EXERCISE DATA:
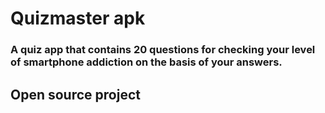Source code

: # Quizmaster apk

<h3> A quiz app that contains 20 questions for checking your level of smartphone addiction on the basis of your answers. </h3>

<h2>
Open source project 
</h2>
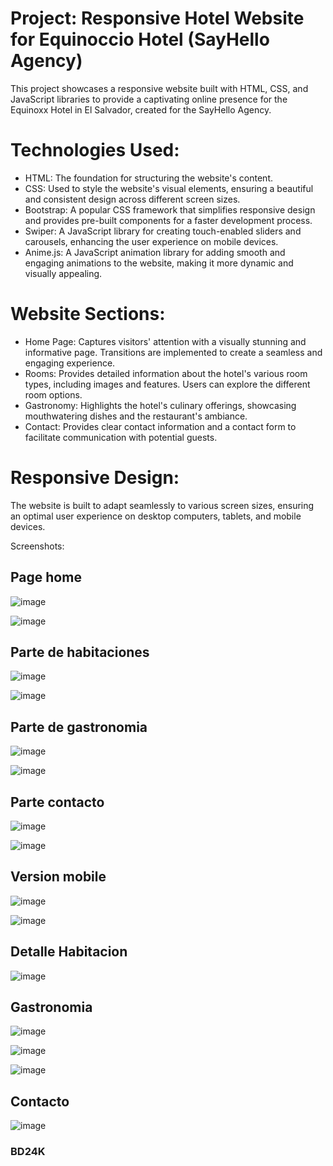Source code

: # Project: Responsive Hotel Website for Equinoccio Hotel (SayHello Agency)

This project showcases a responsive website built with HTML, CSS, and JavaScript libraries to provide a captivating online presence for the Equinoxx Hotel in El Salvador, created for the SayHello Agency.

#  Technologies Used:

- HTML: The foundation for structuring the website's content.
- CSS: Used to style the website's visual elements, ensuring a beautiful and consistent design across different screen sizes.
- Bootstrap: A popular CSS framework that simplifies responsive design and provides pre-built components for a faster development process.
- Swiper: A JavaScript library for creating touch-enabled sliders and carousels, enhancing the user experience on mobile devices.
- Anime.js: A JavaScript animation library for adding smooth and engaging animations to the website, making it more dynamic and visually appealing.

# Website Sections:

* Home Page: Captures visitors' attention with a visually stunning and informative page. Transitions are implemented to create a seamless and engaging experience.
* Rooms: Provides detailed information about the hotel's various room types, including images and features. Users can explore the different room options.
* Gastronomy: Highlights the hotel's culinary offerings, showcasing mouthwatering dishes and the restaurant's ambiance.
* Contact: Provides clear contact information and a contact form to facilitate communication with potential guests.


# Responsive Design:

The website is built to adapt seamlessly to various screen sizes, ensuring an optimal user experience on desktop computers, tablets, and mobile devices.

Screenshots:
## Page home
![image](https://github.com/JosueFlores777/EquinoccioHotel/assets/64867736/3775955f-1d39-487d-acdc-c49d8343ed54)


![image](https://github.com/JosueFlores777/EquinoccioHotel/assets/64867736/67cbb820-7ad3-4edd-b695-7a9b327e5e0b)


## Parte de habitaciones

![image](https://github.com/JosueFlores777/EquinoccioHotel/assets/64867736/ead375c8-cf9d-4b9c-8ce0-c35e70ca7f3e)

![image](https://github.com/JosueFlores777/EquinoccioHotel/assets/64867736/0cc309f8-bca1-45db-ac8c-96b616d43043)


## Parte de gastronomia 

![image](https://github.com/JosueFlores777/EquinoccioHotel/assets/64867736/c891d42e-e80c-496b-aaf0-d7121c20e181)

![image](https://github.com/JosueFlores777/EquinoccioHotel/assets/64867736/e072d482-fbc1-4d64-9be8-d9b687b74f07)


## Parte contacto

![image](https://github.com/JosueFlores777/EquinoccioHotel/assets/64867736/183db48c-0c60-4798-a4a6-221220b5e31f)

![image](https://github.com/JosueFlores777/EquinoccioHotel/assets/64867736/642a1059-41dc-434c-b4fc-bab1482d8fd1)


## Version mobile

![image](https://github.com/JosueFlores777/EquinoccioHotel/assets/64867736/49869f3b-57e1-4e1f-9965-7d7c6db716d7)

![image](https://github.com/JosueFlores777/EquinoccioHotel/assets/64867736/dc77aa37-c496-4949-896b-9cc2618f90da)


## Detalle Habitacion

![image](https://github.com/JosueFlores777/EquinoccioHotel/assets/64867736/68ae573c-c32a-4664-a5c2-bb43b9fdfee7)


## Gastronomia

![image](https://github.com/JosueFlores777/EquinoccioHotel/assets/64867736/091d6092-6519-4198-8d5c-8206a03168ce)

![image](https://github.com/JosueFlores777/EquinoccioHotel/assets/64867736/443c1bfa-4209-4803-ab0d-09547603a3ca)

![image](https://github.com/JosueFlores777/EquinoccioHotel/assets/64867736/6848c73b-5738-4a91-b613-5cebb81d5837)


## Contacto 

![image](https://github.com/JosueFlores777/EquinoccioHotel/assets/64867736/c2bb8142-3094-4412-9fd8-85017bf9fb0a)


### BD24K

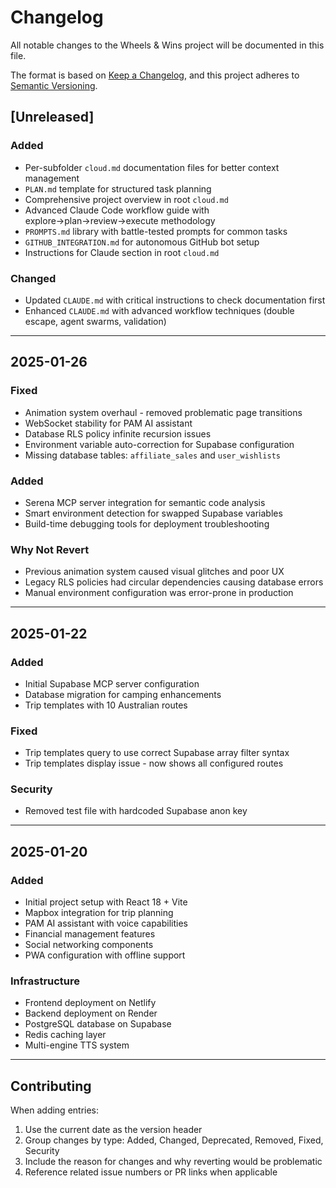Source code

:# Changelog

All notable changes to the Wheels & Wins project will be documented in this file.

The format is based on [Keep a Changelog](https://keepachangelog.com/en/1.0.0/),
and this project adheres to [Semantic Versioning](https://semver.org/spec/v2.0.0.html).

## [Unreleased]

### Added
- Per-subfolder `cloud.md` documentation files for better context management
- `PLAN.md` template for structured task planning
- Comprehensive project overview in root `cloud.md`
- Advanced Claude Code workflow guide with explore→plan→review→execute methodology
- `PROMPTS.md` library with battle-tested prompts for common tasks
- `GITHUB_INTEGRATION.md` for autonomous GitHub bot setup
- Instructions for Claude section in root `cloud.md`

### Changed
- Updated `CLAUDE.md` with critical instructions to check documentation first
- Enhanced `CLAUDE.md` with advanced workflow techniques (double escape, agent swarms, validation)

---

## 2025-01-26

### Fixed
- Animation system overhaul - removed problematic page transitions
- WebSocket stability for PAM AI assistant
- Database RLS policy infinite recursion issues
- Environment variable auto-correction for Supabase configuration
- Missing database tables: `affiliate_sales` and `user_wishlists`

### Added
- Serena MCP server integration for semantic code analysis
- Smart environment detection for swapped Supabase variables
- Build-time debugging tools for deployment troubleshooting

### Why Not Revert
- Previous animation system caused visual glitches and poor UX
- Legacy RLS policies had circular dependencies causing database errors
- Manual environment configuration was error-prone in production

---

## 2025-01-22

### Added
- Initial Supabase MCP server configuration
- Database migration for camping enhancements
- Trip templates with 10 Australian routes

### Fixed
- Trip templates query to use correct Supabase array filter syntax
- Trip templates display issue - now shows all configured routes

### Security
- Removed test file with hardcoded Supabase anon key

---

## 2025-01-20

### Added
- Initial project setup with React 18 + Vite
- Mapbox integration for trip planning
- PAM AI assistant with voice capabilities
- Financial management features
- Social networking components
- PWA configuration with offline support

### Infrastructure
- Frontend deployment on Netlify
- Backend deployment on Render
- PostgreSQL database on Supabase
- Redis caching layer
- Multi-engine TTS system

---

## Contributing

When adding entries:
1. Use the current date as the version header
2. Group changes by type: Added, Changed, Deprecated, Removed, Fixed, Security
3. Include the reason for changes and why reverting would be problematic
4. Reference related issue numbers or PR links when applicable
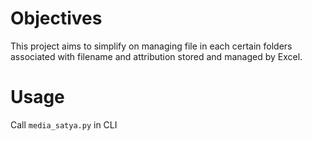 # Objectives

This project aims to simplify on managing file in each certain folders associated with filename and attribution stored and managed by Excel.

# Usage

Call `media_satya.py` in CLI
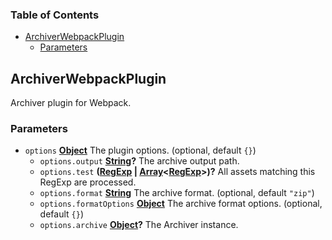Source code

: <!-- Generated by documentation.js. Update this documentation by updating the source code. -->

### Table of Contents

-   [ArchiverWebpackPlugin][1]
    -   [Parameters][2]

## ArchiverWebpackPlugin

Archiver plugin for Webpack.

### Parameters

-   `options` **[Object][3]** The plugin options. (optional, default `{}`)
    -   `options.output` **[String][4]?** The archive output path.
    -   `options.test` **([RegExp][5] \| [Array][6]&lt;[RegExp][5]>)?** All assets matching this RegExp are processed.
    -   `options.format` **[String][4]** The archive format. (optional, default `"zip"`)
    -   `options.formatOptions` **[Object][3]** The archive format options. (optional, default `{}`)
    -   `options.archive` **[Object][3]?** The Archiver instance.

[1]: #archiverwebpackplugin

[2]: #parameters

[3]: https://developer.mozilla.org/docs/Web/JavaScript/Reference/Global_Objects/Object

[4]: https://developer.mozilla.org/docs/Web/JavaScript/Reference/Global_Objects/String

[5]: https://developer.mozilla.org/docs/Web/JavaScript/Reference/Global_Objects/RegExp

[6]: https://developer.mozilla.org/docs/Web/JavaScript/Reference/Global_Objects/Array
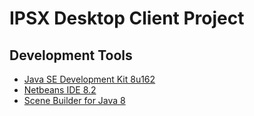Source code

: # IPSX Desktop Client Project

## Development Tools
 * [Java SE Development Kit 8u162](http://www.oracle.com/technetwork/java/javase/downloads/index.html)
 * [Netbeans IDE 8.2](https://netbeans.org/downloads/)
 * [Scene Builder for Java 8](http://gluonhq.com/products/scene-builder/#download)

EXERCISE BRIEF:
Repeat the data above word for word, without pictures.

ANSWER:
Source code

: # Quizmaster apk

<h3> A quiz app that contains 20 questions for checking your level of smartphone addiction on the basis of your answers. </h3>

<h2>
Open source project 
</h2>
Source code

: # Project: Responsive Hotel Website for Equinoccio Hotel (SayHello Agency)

This project showcases a responsive website built with HTML, CSS, and JavaScript libraries to provide a captivating online presence for the Equinoxx Hotel in El Salvador, created for the SayHello Agency.

#  Technologies Used:

- HTML: The foundation for structuring the website's content.
- CSS: Used to style the website's visual elements, ensuring a beautiful and consistent design across different screen sizes.
- Bootstrap: A popular CSS framework that simplifies responsive design and provides pre-built components for a faster development process.
- Swiper: A JavaScript library for creating touch-enabled sliders and carousels, enhancing the user experience on mobile devices.
- Anime.js: A JavaScript animation library for adding smooth and engaging animations to the website, making it more dynamic and visually appealing.

# Website Sections:

* Home Page: Captures visitors' attention with a visually stunning and informative page. Transitions are implemented to create a seamless and engaging experience.
* Rooms: Provides detailed information about the hotel's various room types, including images and features. Users can explore the different room options.
* Gastronomy: Highlights the hotel's culinary offerings, showcasing mouthwatering dishes and the restaurant's ambiance.
* Contact: Provides clear contact information and a contact form to facilitate communication with potential guests.


# Responsive Design:

The website is built to adapt seamlessly to various screen sizes, ensuring an optimal user experience on desktop computers, tablets, and mobile devices.

Screenshots:
## Page home
![image](https://github.com/JosueFlores777/EquinoccioHotel/assets/64867736/3775955f-1d39-487d-acdc-c49d8343ed54)


![image](https://github.com/JosueFlores777/EquinoccioHotel/assets/64867736/67cbb820-7ad3-4edd-b695-7a9b327e5e0b)


## Parte de habitaciones

![image](https://github.com/JosueFlores777/EquinoccioHotel/assets/64867736/ead375c8-cf9d-4b9c-8ce0-c35e70ca7f3e)

![image](https://github.com/JosueFlores777/EquinoccioHotel/assets/64867736/0cc309f8-bca1-45db-ac8c-96b616d43043)


## Parte de gastronomia 

![image](https://github.com/JosueFlores777/EquinoccioHotel/assets/64867736/c891d42e-e80c-496b-aaf0-d7121c20e181)

![image](https://github.com/JosueFlores777/EquinoccioHotel/assets/64867736/e072d482-fbc1-4d64-9be8-d9b687b74f07)


## Parte contacto

![image](https://github.com/JosueFlores777/EquinoccioHotel/assets/64867736/183db48c-0c60-4798-a4a6-221220b5e31f)

![image](https://github.com/JosueFlores777/EquinoccioHotel/assets/64867736/642a1059-41dc-434c-b4fc-bab1482d8fd1)


## Version mobile

![image](https://github.com/JosueFlores777/EquinoccioHotel/assets/64867736/49869f3b-57e1-4e1f-9965-7d7c6db716d7)

![image](https://github.com/JosueFlores777/EquinoccioHotel/assets/64867736/dc77aa37-c496-4949-896b-9cc2618f90da)


## Detalle Habitacion

![image](https://github.com/JosueFlores777/EquinoccioHotel/assets/64867736/68ae573c-c32a-4664-a5c2-bb43b9fdfee7)


## Gastronomia

![image](https://github.com/JosueFlores777/EquinoccioHotel/assets/64867736/091d6092-6519-4198-8d5c-8206a03168ce)

![image](https://github.com/JosueFlores777/EquinoccioHotel/assets/64867736/443c1bfa-4209-4803-ab0d-09547603a3ca)

![image](https://github.com/JosueFlores777/EquinoccioHotel/assets/64867736/6848c73b-5738-4a91-b613-5cebb81d5837)


## Contacto 

![image](https://github.com/JosueFlores777/EquinoccioHotel/assets/64867736/c2bb8142-3094-4412-9fd8-85017bf9fb0a)


### BD24K

Source code

:# Changelog

All notable changes to the Wheels & Wins project will be documented in this file.

The format is based on [Keep a Changelog](https://keepachangelog.com/en/1.0.0/),
and this project adheres to [Semantic Versioning](https://semver.org/spec/v2.0.0.html).

## [Unreleased]

### Added
- Per-subfolder `cloud.md` documentation files for better context management
- `PLAN.md` template for structured task planning
- Comprehensive project overview in root `cloud.md`
- Advanced Claude Code workflow guide with explore→plan→review→execute methodology
- `PROMPTS.md` library with battle-tested prompts for common tasks
- `GITHUB_INTEGRATION.md` for autonomous GitHub bot setup
- Instructions for Claude section in root `cloud.md`

### Changed
- Updated `CLAUDE.md` with critical instructions to check documentation first
- Enhanced `CLAUDE.md` with advanced workflow techniques (double escape, agent swarms, validation)

---

## 2025-01-26

### Fixed
- Animation system overhaul - removed problematic page transitions
- WebSocket stability for PAM AI assistant
- Database RLS policy infinite recursion issues
- Environment variable auto-correction for Supabase configuration
- Missing database tables: `affiliate_sales` and `user_wishlists`

### Added
- Serena MCP server integration for semantic code analysis
- Smart environment detection for swapped Supabase variables
- Build-time debugging tools for deployment troubleshooting

### Why Not Revert
- Previous animation system caused visual glitches and poor UX
- Legacy RLS policies had circular dependencies causing database errors
- Manual environment configuration was error-prone in production

---

## 2025-01-22

### Added
- Initial Supabase MCP server configuration
- Database migration for camping enhancements
- Trip templates with 10 Australian routes

### Fixed
- Trip templates query to use correct Supabase array filter syntax
- Trip templates display issue - now shows all configured routes

### Security
- Removed test file with hardcoded Supabase anon key

---

## 2025-01-20

### Added
- Initial project setup with React 18 + Vite
- Mapbox integration for trip planning
- PAM AI assistant with voice capabilities
- Financial management features
- Social networking components
- PWA configuration with offline support

### Infrastructure
- Frontend deployment on Netlify
- Backend deployment on Render
- PostgreSQL database on Supabase
- Redis caching layer
- Multi-engine TTS system

---

## Contributing

When adding entries:
1. Use the current date as the version header
2. Group changes by type: Added, Changed, Deprecated, Removed, Fixed, Security
3. Include the reason for changes and why reverting would be problematic
4. Reference related issue numbers or PR links when applicable
 # Objectives

This project aims to simplify on managing file in each certain folders associated with filename and attribution stored and managed by Excel.

# Usage

Call `media_satya.py` in CLI
Source code

: <!-- Generated by documentation.js. Update this documentation by updating the source code. -->

### Table of Contents

-   [ArchiverWebpackPlugin][1]
    -   [Parameters][2]

## ArchiverWebpackPlugin

Archiver plugin for Webpack.

### Parameters

-   `options` **[Object][3]** The plugin options. (optional, default `{}`)
    -   `options.output` **[String][4]?** The archive output path.
    -   `options.test` **([RegExp][5] \| [Array][6]&lt;[RegExp][5]>)?** All assets matching this RegExp are processed.
    -   `options.format` **[String][4]** The archive format. (optional, default `"zip"`)
    -   `options.formatOptions` **[Object][3]** The archive format options. (optional, default `{}`)
    -   `options.archive` **[Object][3]?** The Archiver instance.

[1]: #archiverwebpackplugin

[2]: #parameters

[3]: https://developer.mozilla.org/docs/Web/JavaScript/Reference/Global_Objects/Object

[4]: https://developer.mozilla.org/docs/Web/JavaScript/Reference/Global_Objects/String

[5]: https://developer.mozilla.org/docs/Web/JavaScript/Reference/Global_Objects/RegExp

[6]: https://developer.mozilla.org/docs/Web/JavaScript/Reference/Global_Objects/Array
Source code

: # IPSX Desktop Client Project

## Development Tools
 * [Java SE Development Kit 8u162](http://www.oracle.com/technetwork/java/javase/downloads/index.html)
 * [Netbeans IDE 8.2](https://netbeans.org/downloads/)
 * [Scene Builder for Java 8](http://gluonhq.com/products/scene-builder/#download)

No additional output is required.